ナトゥナ諸島を巡っては12月、付近の排他的経済水域(EEZ)で中国漁船が中国海警局の警備艇を伴って操業していたと報じられた。ナトゥナ近海でインドネシアが設定しているEEZは、中国が管轄権を主張する九段線と一部重複していて漁業権があると主張しているが、ジョコ大統領はインドネシアの主権を主張している。
ジェコ大統領は、茂木敏充外相との会談で「日本にナトゥナ諸島への投資を要請したい」と発言、沿岸警備の協力強化でも合意したという。記事は、日本政府が昨年、ナトゥナ諸島に築地市場をモデルにした魚市場を整備するため、インドネシアに1000億ルピア(約8億円)を供与したことを指摘した。

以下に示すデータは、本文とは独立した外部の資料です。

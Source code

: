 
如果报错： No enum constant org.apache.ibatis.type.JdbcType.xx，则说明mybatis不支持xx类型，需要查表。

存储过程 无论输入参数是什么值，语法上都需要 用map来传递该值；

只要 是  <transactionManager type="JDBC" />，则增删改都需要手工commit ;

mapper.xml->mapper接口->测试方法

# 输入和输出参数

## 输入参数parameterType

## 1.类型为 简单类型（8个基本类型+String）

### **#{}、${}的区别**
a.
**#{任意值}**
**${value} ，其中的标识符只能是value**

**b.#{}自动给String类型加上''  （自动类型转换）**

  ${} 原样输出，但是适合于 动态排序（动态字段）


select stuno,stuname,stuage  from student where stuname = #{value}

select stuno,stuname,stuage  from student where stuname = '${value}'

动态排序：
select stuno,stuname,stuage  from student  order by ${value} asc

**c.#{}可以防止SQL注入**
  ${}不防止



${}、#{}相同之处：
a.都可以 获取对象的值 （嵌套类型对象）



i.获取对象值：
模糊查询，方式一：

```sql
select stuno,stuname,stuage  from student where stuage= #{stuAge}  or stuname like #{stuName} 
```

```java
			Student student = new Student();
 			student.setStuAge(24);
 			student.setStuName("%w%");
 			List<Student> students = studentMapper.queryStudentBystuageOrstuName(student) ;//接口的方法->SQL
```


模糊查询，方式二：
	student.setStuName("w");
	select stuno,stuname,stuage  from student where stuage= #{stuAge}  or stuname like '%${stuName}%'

そのためか記事は、「近年インドネシアは日本と親しい」と危機感を示している。19年9月には、インドネシア・ジャワ島の首都ジャカルタと第2の都市スラバヤを結ぶ既存鉄道の高速化計画を、日本が支援することに決まったばかりだ。日本のインドネシアに対する投資額は中国を上回るほどになっており、日本は「絶対的な発言権が欲しいからインドネシアに近づいているのではないか」と記事は推測している。
一方、インドネシアは中国に対して厳しい態度を取るようになったと不満を示している。1月1日からニッケル鉱石の輸出が全面的に禁止されたことで、世界最大のニッケル消費国である中国には大きな影響が出ると苦言を呈した。しかし、ニッケル鉱石を輸出禁止にしてもフィリピンから輸入できると主張、インドネシアが中国に対してこのような態度を取るなら、インドネシアが希望している投資の話も水泡に帰すかもしれないと、脅しとも取れる反応を示している。
日本に接近しているインドネシアに対し、中国は相当警戒をしているようだが、インドネシアは中国との距離感という面で微妙なバランスを保っているとも言えるだろう。